ABOUT THIS EXERCISE » Below are the records; copy exactly the stretch from the line containing "Note que $2" through the line containing "(w_1 \cdot 2)", both ends included, and nothing else.

INFORMATION SHOWN »

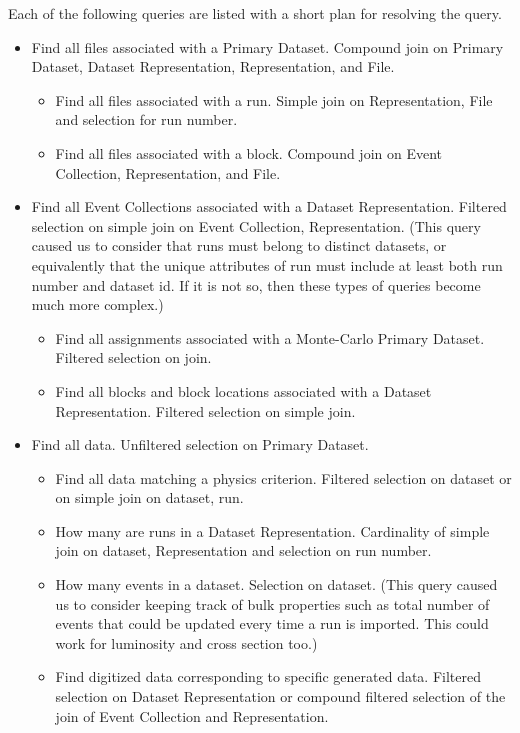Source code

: \documentclass{cmspaper}
\begin{document}
Each of the following queries are listed with a short plan for resolving the query.

\begin{itemize}
\item Find all files associated with a Primary Dataset.  Compound join on Primary
Dataset, Dataset Representation, Representation, and File.
  \begin{itemize}
  \item Find all files associated with a run.  Simple join on Representation, File and selection for run number.
  \item Find all files associated with a block.  Compound join on Event Collection, Representation, 
and File.
  \end{itemize}
\item Find all Event Collections associated with a Dataset Representation.  Filtered selection on 
simple join on Event Collection, Representation. (This query caused us to consider that runs 
must belong to distinct datasets, or equivalently that the unique attributes of 
run must include at least both run number and dataset id.  If it is not so, then 
these types of queries become much more complex.)
  \begin{itemize}
  \item Find all assignments associated with a Monte-Carlo Primary Dataset. Filtered selection on join.
  \item Find all blocks and block locations associated with a Dataset Representation. Filtered selection 
  on simple join.
  \end{itemize}
\item Find all data. Unfiltered selection on Primary Dataset.
  \begin{itemize}
  \item Find all data matching a physics criterion.  Filtered selection on dataset or 
  on simple join on dataset, run.
  \item How many are runs in a Dataset Representation.  
Cardinality of simple join on dataset, Representation and selection on run number.
  \item How many events in a dataset.  Selection on dataset.  (This query caused us to 
  consider keeping track of bulk properties such as total number of events that could be 
  updated every time a run is imported.  This could work for luminosity and cross section too.)
  \item Find digitized data corresponding to specific generated data. 
  Filtered selection on Dataset Representation or compound filtered selection of the join of 
Event Collection and Representation.  
  \end{itemize}
\end{itemize}
\end{document}
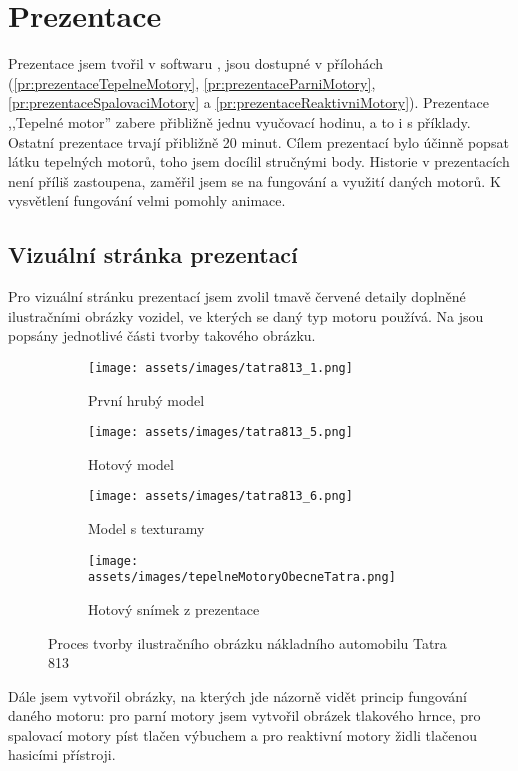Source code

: \section{Prezentace}
{Prezentace jsem tvořil v softwaru , jsou dostupné v přílohách (\ref{pr:prezentaceTepelneMotory}, \ref{pr:prezentaceParniMotory}, \ref{pr:prezentaceSpalovaciMotory} a \ref{pr:prezentaceReaktivniMotory}). Prezentace ,,Tepelné motor'' zabere přibližně jednu vyučovací hodinu, a to i s příklady. Ostatní prezentace trvají přibližně 20 minut.}\odst
{Cílem prezentací bylo účinně popsat látku tepelných motorů, toho jsem docílil stručnými body. Historie v prezentacích není příliš zastoupena, zaměřil jsem se na fungování a využití daných motorů. K vysvětlení fungování velmi pomohly animace.}

\subsection{Vizuální stránka prezentací}
{Pro vizuální stránku prezentací jsem zvolil tmavě červené detaily doplněné ilustračními obrázky vozidel, ve kterých se daný typ motoru používá. Na  jsou popsány jednotlivé části tvorby takového obrázku.}

\begin{figure}[H]
    \begin{subfigure}{0.5\textwidth}
        \centering
        \texttt{[image: assets/images/tatra813\_1.png]}\\
        \caption{První hrubý model}
    \end{subfigure}
    \begin{subfigure}{0.5\linewidth}
        \centering
        \texttt{[image: assets/images/tatra813\_5.png]}\\
        \caption{Hotový model}
    \end{subfigure}
    \begin{subfigure}{0.5\linewidth}
        \centering
        \texttt{[image: assets/images/tatra813\_6.png]}\\
        \caption{Model s texturamy}
    \end{subfigure}
    \begin{subfigure}{0.5\linewidth}
        \centering
        \texttt{[image: assets/images/tepelneMotoryObecneTatra.png]}\\
        \caption{Hotový snímek z prezentace}
    \end{subfigure}
    \caption{Proces tvorby ilustračního obrázku nákladního automobilu Tatra 813 \jaObr}
    \label{obr:tatra813}
\end{figure}

{Dále jsem vytvořil obrázky, na kterých jde názorně vidět princip fungování daného motoru: pro parní motory jsem vytvořil obrázek tlakového hrnce, pro spalovací motory píst tlačen výbuchem a pro reaktivní motory židli tlačenou hasicími přístroji.}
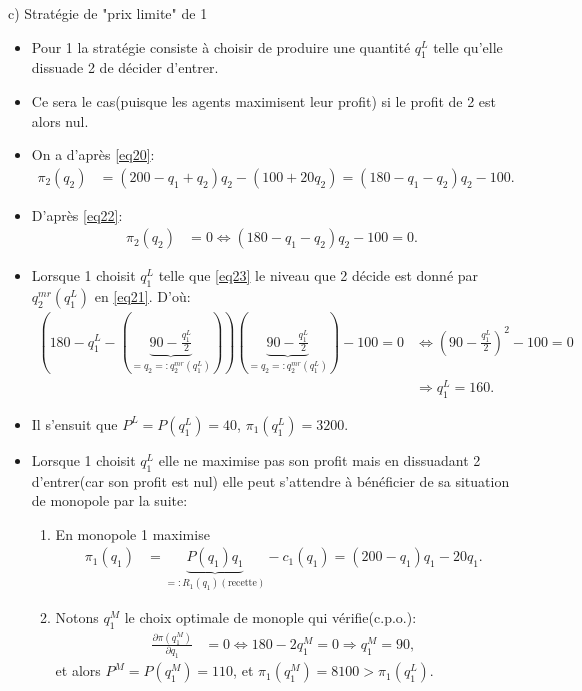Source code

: \begin{frame}[allowframebreaks]{c) Stratégie de "prix limite" de 1}
    \begin{itemize}
        \item Pour 1 la stratégie consiste à choisir de produire une quantité $q_1^L$ telle qu'elle dissuade 2 
        de décider d'entrer. 
        \item Ce sera le cas(puisque les agents maximisent leur profit) si le profit de 2 est alors nul.
        \item On a d'après \eqref{eq20}:
        \begin{align}
            \pi_2(q_2) &= (200 - q_1 + q_2)q_2 - (100 + 20q_2) = (180 - q_1-q_2)q_2 - 100.
         \label{eq22}
        \end{align}
        \item D'après \eqref{eq22}:
        \begin{align}
            \pi_2(q_2) &= 0 \Leftrightarrow  (180 - q_1-q_2)q_2 - 100 = 0.
            \label{eq23}
        \end{align}
        \item Lorsque 1 choisit $q_1^L$ telle que \eqref{eq23} le niveau 
        que 2 décide est donné par $q_2^{mr}(q_1^L)$ en \eqref{eq21}. D'où:
        \begin{align*}
            \left(180-q_1^L - \left(\underbrace{90 - \frac{q_1^L}{2}}_{=q_2=:q_2^{mr}(q_1^L)}\right)\right)\left(
                \underbrace{90 - \frac{q_1^L}{2}}_{=q_2=:q_2^{mr}(q_1^L)}\right) - 100 = 0& \Leftrightarrow 
                \left(90-\frac{q_1^L}{2}\right)^2 -100=0\\
                &\Rightarrow q_1^L = 160.
        \end{align*}
        \item Il s'ensuit que $P^L = P(q_1^L) = 40$, $\pi_1(q_1^L) = 3200$.
        \item Lorsque 1 choisit $q_1^L$ elle ne maximise pas son profit 
        mais en dissuadant 2 d'entrer(car son profit est nul) elle peut 
        s'attendre à bénéficier de sa situation de monopole par la suite:
        \begin{enumerate}[-]
            \item En monopole 1 maximise
            \begin{align*}
                \pi_1(q_1) &= \underbrace{P(q_1)q_1}_{=:R_1(q_1)(\text{recette})} -c_1(q_1) = (200-q_1)q_1 - 20q_1.
            \end{align*}
            \item Notons $q_1^M$ le choix optimale de monople qui vérifie(c.p.o.): 
            \begin{align*}
                \frac{\partial \pi(q_1^M)}{\partial q_1} &= 0 \Leftrightarrow 180-2q_1^M = 0\Rightarrow q_1^M = 90,
            \end{align*}
            et alors $P^M=P(q_1^M) = 110$, et $\pi_1(q_1^M) = 8100 > \pi_1(q_1^L)$.
        \end{enumerate}
    \end{itemize}
    \end{frame}
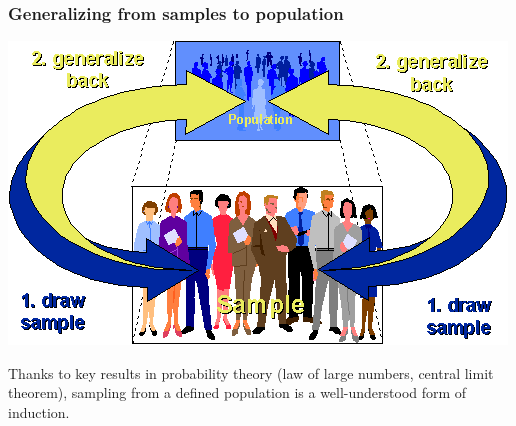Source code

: \documentclass{beamer}
\begin{document}
\begin{frame}
\frametitle{Generalizing from samples to population}
\begin{center}
\includegraphics[scale = 0.3]{extsamp.png}
\end{center}
Thanks to key results in probability theory (law of large numbers, central limit theorem), sampling from a defined population is a well-understood form of induction.
\end{frame}
\end{document}
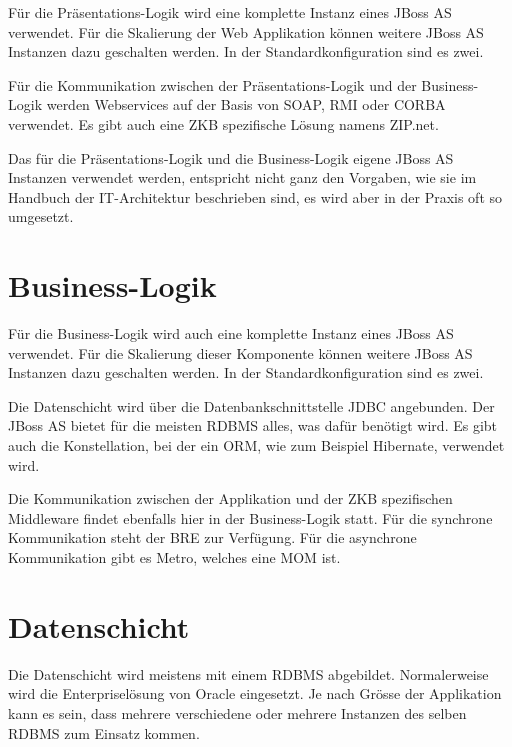   Für die Präsentations-Logik wird eine komplette Instanz eines JBoss AS
  verwendet. Für die Skalierung der Web Applikation können weitere
  JBoss AS Instanzen dazu geschalten werden. In der Standardkonfiguration sind
  es zwei.
  
  Für die Kommunikation zwischen der Präsentations-Logik und der Business-Logik
  werden Webservices auf der Basis von \ac{SOAP}, \ac{RMI} oder \ac{CORBA}
  verwendet. Es gibt auch eine \ac{ZKB} spezifische Lösung namens ZIP.net.
  
  Das für die Präsentations-Logik und die Business-Logik eigene JBoss AS
  Instanzen verwendet werden, entspricht nicht ganz den Vorgaben, wie sie
  im Handbuch der IT-Architektur beschrieben sind, es wird aber in der Praxis
  oft so umgesetzt.
    
  \section{Business-Logik}
  
  Für die Business-Logik wird auch eine komplette Instanz eines JBoss AS
  verwendet. Für die Skalierung dieser Komponente können weitere JBoss AS
  Instanzen dazu geschalten werden. In der Standardkonfiguration sind es zwei.
  
  Die Datenschicht wird über die Datenbankschnittstelle \ac{JDBC} angebunden.
  Der JBoss AS bietet für die meisten \ac{RDBMS} alles, was dafür benötigt
  wird. Es gibt auch die Konstellation, bei der ein \ac{ORM}, wie zum Beispiel
  Hibernate, verwendet wird.
  
  Die Kommunikation zwischen der Applikation und der ZKB spezifischen Middleware
  findet ebenfalls hier in der Business-Logik statt. Für die synchrone
  Kommunikation steht der \ac{BRE} zur Verfügung. Für die asynchrone
  Kommunikation gibt es Metro, welches eine \ac{MOM} ist.
    
  \section{Datenschicht}
  
  Die Datenschicht wird meistens mit einem \ac{RDBMS} abgebildet. Normalerweise
  wird die Enterpriselösung von Oracle eingesetzt. Je nach Grösse der
  Applikation kann es sein, dass mehrere verschiedene oder mehrere Instanzen des
  selben \ac{RDBMS} zum Einsatz kommen.

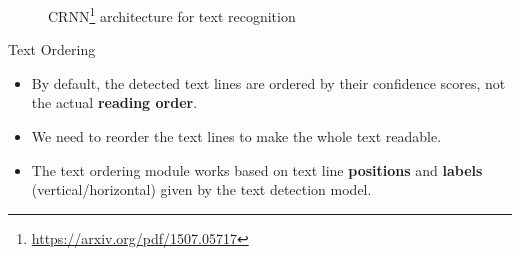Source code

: \documentclass{beamer}
\begin{document}
\begin{frame}
\begin{figure}[htbp]
        \caption{CRNN\footnote{\url{https://arxiv.org/pdf/1507.05717}} architecture for text recognition}
        \label{fig:crnn}
    \end{figure}
\end{frame}

\begin{frame}
    \begin{center}
        \Large{Text Ordering}
    \end{center}
    \begin{itemize}
        \item By default, the detected text lines are ordered by their confidence scores, not the actual \textbf{reading order}.
        \item We need to reorder the text lines to make the whole text readable.
        \item The text ordering module works based on text line \textbf{positions} and \textbf{labels} (vertical/horizontal) given by the text detection model.
    \end{itemize}
\end{frame}
\end{document}
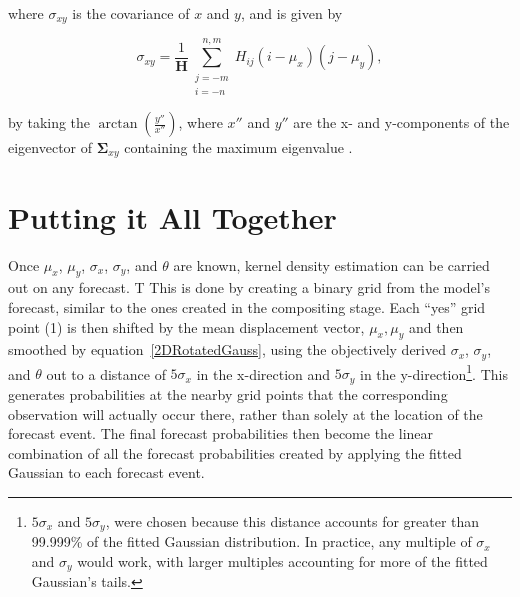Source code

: \noindent where $\sigma_{xy}$ is the covariance of $x$ and $y$, and is given by

    \begin{equation}
        \label{sigmaxy}
        \sigma_{xy} = \frac{1}{\mathbf{H}} \sum\limits_{\substack{j=-m \\ i=-n}}^{n,m}H_{ij}(i - \mu_x)(j - \mu_y),
    \end{equation}

\noindent by taking the $\arctan{\left(\frac{y''}{x''}\right)}$, where $x''$ and $y''$ are the x- and y-components of the eigenvector of $\boldsymbol{\Sigma}_{xy}$ containing the maximum eigenvalue \citep{Lak2010}.




\section{Putting it All Together}
\label{kde}

Once $\mu_x$, $\mu_y$, $\sigma_x$, $\sigma_y$, and $\theta$ are known, kernel density estimation can be carried out on any forecast. T
This is done by creating a binary grid from the model's forecast, similar to the ones created in the compositing stage.
Each ``yes'' grid point (1) is then shifted by the mean displacement vector, ${\mu_x, \mu_y}$ and then smoothed by \mbox{equation \ref{2DRotatedGauss}}, using the objectively derived $\sigma_x$, $\sigma_y$, and $\theta$ out to a distance of $5\sigma_x$ in the x-direction and $5\sigma_y$ in the y-direction\footnote{$5\sigma_x$ and $5\sigma_y$, were chosen because this distance accounts for greater than 99.999\% of the fitted Gaussian distribution.
In practice, any multiple of $\sigma_x$ and $\sigma_y$ would work, with larger multiples accounting for more of the fitted Gaussian's tails.}.
This generates probabilities at the nearby grid points that the corresponding observation will actually occur there, rather than solely at the location of the forecast event.
The final forecast probabilities then become the linear combination of all the forecast probabilities created by applying the fitted Gaussian to each forecast event.







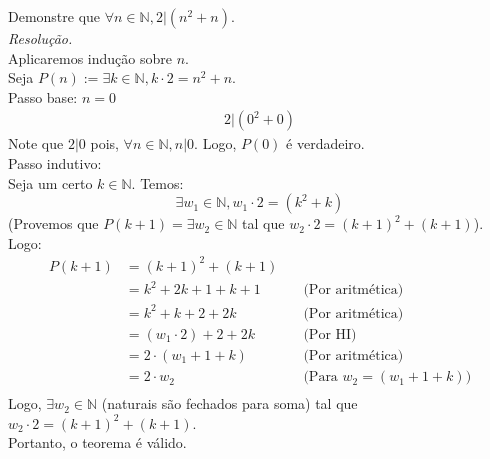 Demonstre que $\forall n \in \mathbb{N}, 2 | (n^2 + n)$. \\
\emph{Resolução.} \\
Aplicaremos indução sobre $n$. \\
Seja $P(n) := \exists k \in \mathbb{N}, k \cdot 2 = n^2 + n$. \\
Passo base: $n = 0$
\begin{align*}
    2 | (0^2 + 0)
\end{align*}
Note que $2 | 0$ pois, $\forall n \in \mathbb{N}, n | 0$. Logo, $P(0)$ é verdadeiro. \\
Passo indutivo: \\
Seja um certo $k \in \mathbb{N}$. Temos:
\begin{displaymath}
    \exists w_1 \in \mathbb{N}, w_1 \cdot 2 = (k^2 + k)
\end{displaymath}
(Provemos que $P(k + 1) = \exists w_2 \in \mathbb{N}$ tal que $w_2 \cdot 2 = (k + 1)^2 + (k + 1)$).
Logo:
\begin{align*}
    P(k + 1) & = (k + 1)^2 + (k + 1)                                                \\
             & = k^2 + 2k + 1 + k + 1   & \quad \text{(Por aritmética)}             \\
             & = k^2 + k + 2 + 2k       & \quad \text{(Por aritmética)}             \\
             & = (w_1 \cdot 2) + 2 + 2k & \quad \text{(Por HI)}                     \\
             & = 2 \cdot (w_1 + 1 + k)  & \quad \text{(Por aritmética)}             \\
             & = 2 \cdot w_2            & \quad \text{(Para $w_2 = (w_1 + 1 + k)$)} \\
\end{align*}
Logo, $\exists w_2 \in \mathbb{N}$ (naturais são fechados para soma) tal que $w_2 \cdot 2 = (k + 1)^2 + (k + 1)$. \\
Portanto, o teorema é válido.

REPLY TO THE EXERCISE »
Note que $2 | 0$ pois, $\forall n \in \mathbb{N}, n | 0$. Logo, $P(0)$ é verdadeiro. \\
Passo indutivo: \\
Seja um certo $k \in \mathbb{N}$. Temos:
\begin{displaymath}
    \exists w_1 \in \mathbb{N}, w_1 \cdot 2 = (k^2 + k)
\end{displaymath}
(Provemos que $P(k + 1) = \exists w_2 \in \mathbb{N}$ tal que $w_2 \cdot 2 = (k + 1)^2 + (k + 1)$).
Logo:
\begin{align*}
    P(k + 1) & = (k + 1)^2 + (k + 1)                                                \\
             & = k^2 + 2k + 1 + k + 1   & \quad \text{(Por aritmética)}             \\
             & = k^2 + k + 2 + 2k       & \quad \text{(Por aritmética)}             \\
             & = (w_1 \cdot 2) + 2 + 2k & \quad \text{(Por HI)}                     \\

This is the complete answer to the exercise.